# RBF Networks with Iris Data: Soup to Nuts (and Beyond!)


Review from Monday:

Training a RBF consists of:
* Finding prototypes
* Selecting the activation function for the hidden nodes
* Selecting the activation function for the output nodes
* Setting the weights for the edges and biases

We use:
* kmeans to find prototypes
* linear regression to fit the edge weights from the hidden layer to the output layer

We can use RBF networks for:
* classification - by taking the absolute rounded value of the argmax of the outputs from the output layer (one output node per class)
* regression - by taking the output from the one node in the output layer

Today we will talk about:
* Visualizing neural networks and the activations of a neural network layer
* Hebbian learning - using RBF networks for clustering

As a sanity check when building a model, I suggest you *always print the shape at each step*.

## Load the Data

In [None]:
import numpy as np
import matplotlib.pyplot as plt
import pandas as pd
import seaborn as sns

def type_converter(x):
    values = ['setosa', 'versicolor', 'virginica']
    return float(values.index(x))

def inverse_type_converter(x):
    values = ['setosa', 'versicolor', 'virginica']
    return values[x]


columns = ["sepal_length", "sepal_width", "petal_length", "petal_width", "class"]
iris = np.array(np.genfromtxt('data/iris.csv', delimiter=',', converters={4: type_converter}, skip_header=2, dtype=float, encoding='utf-8'))
print(iris.shape, iris.dtype)

# Look at the Data

In [None]:
def get_summary_statistics(data):
    "Get the max, min, mean, var for each variable in the data."
    return pd.DataFrame(np.array([data.max(axis=0), data.min(axis=0), data.mean(axis=0), data.var(axis=0)]))

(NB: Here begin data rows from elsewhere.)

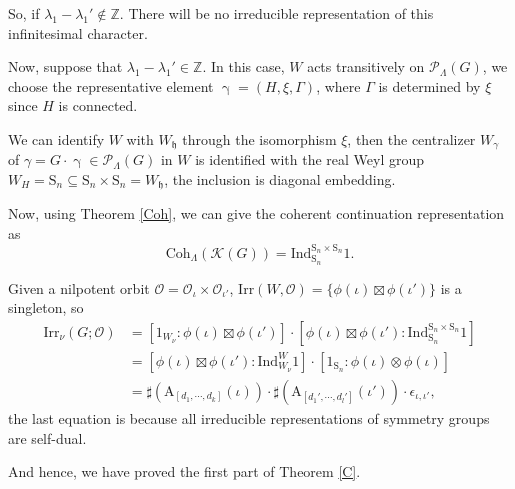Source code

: \documentclass[12pt, a4paper]{amsart}
\numberwithin{equation}{section}
\newcommand{\BZ}{{\mathbb {Z}}}
\newcommand{\CK}{{\mathcal {K}}}
\newcommand{\CO}{{\mathcal {O}}}
\newcommand{\CP}{{\mathcal {P}}}
\newcommand{\fh}{\mathfrak{h}}
\newcommand{\A}{{\mathrm{A}}}
\newcommand{\Ind}{{\mathrm{Ind}}}
\newcommand{\Irr}{{\mathrm{Irr}}}
\begin{document}
So, if $\lambda_1 - \lambda_1' \notin \BZ$. There will be no irreducible representation of this infinitesimal character.  

Now, suppose that $\lambda_1 - \lambda_1' \in \BZ$. In this case, $W$ acts transitively on $\CP_{\Lambda}(G)$, we choose the representative element $\upgamma = (H,\xi, \Gamma)$, where $\Gamma$ is determined by $\xi$ since $H$ is connected.

We can identify $W$ with $W_\fh$ through the isomorphism $\xi$, then the centralizer $W_{{\gamma}}$ of ${\gamma} = G \cdot \upgamma \in \CP_{\Lambda}(G)$ in $W$ is identified with the real Weyl group $W_{H} = \mathrm{S}_n \subseteq \mathrm{S}_n \times \mathrm{S}_n = W_{\fh}$, the inclusion is diagonal embedding.

Now, using Theorem \ref{Coh}, we can give the coherent continuation representation as 
\begin{equation}
    \mathrm{Coh}_{\Lambda}(\CK(G)) = \Ind^{\mathrm{S}_n \times \mathrm{S}_n}_{\mathrm{S}_n}1.
\end{equation}

Given a nilpotent orbit $\CO = \CO_{\iota} \times \CO_{\iota'}$, $\Irr(W,\CO) = \{\phi(\iota) \boxtimes \phi(\iota')\}$ is a singleton, so
\begin{align}
    \Irr_{\nu}(G;\CO) & = [1_{W_\nu}:\phi(\iota) \boxtimes \phi(\iota')]\cdot[\phi(\iota)\boxtimes \phi(\iota'):\Ind^{\mathrm{S}_n \times \mathrm{S}_n}_{\mathrm{S}_n}1]\\
    & = [\phi(\iota)\boxtimes \phi(\iota'):\Ind_{W_\nu}^{W}1] \cdot [1_{\mathrm{S}_n}:\phi(\iota) \otimes \phi(\iota)]\\
    & = \sharp(\A_{[d_1,\cdots,d_k]}(\iota)) \cdot \sharp(\A_{[d_1',\cdots,d_l']}(\iota')) \cdot \epsilon_{\iota,\iota'},
\end{align}
the last equation is because all irreducible representations of symmetry groups are self-dual.

And hence, we have proved the first part of Theorem \ref{C}.
\end{document}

print(get_summary_statistics(iris))

df = pd.DataFrame(iris, columns=columns)
sns.pairplot(df, y_vars = ["class"], kind = "scatter")

## Clean the Data

Nothing to see here for the iris data

## Split the Data 

Into train, dev, test

In [None]:
# Why are we doing this?
np.random.shuffle(iris)

train_data, dev_data, test_data = np.split(iris, [int(.8 * len(iris)), int(.9 * len(iris))])
print("training data", "\n", train_data.shape, "\n", get_summary_statistics(train_data))
print("dev data", "\n", dev_data.shape, "\n", get_summary_statistics(dev_data))
print("test data", "\n", test_data.shape, "\n", get_summary_statistics(test_data))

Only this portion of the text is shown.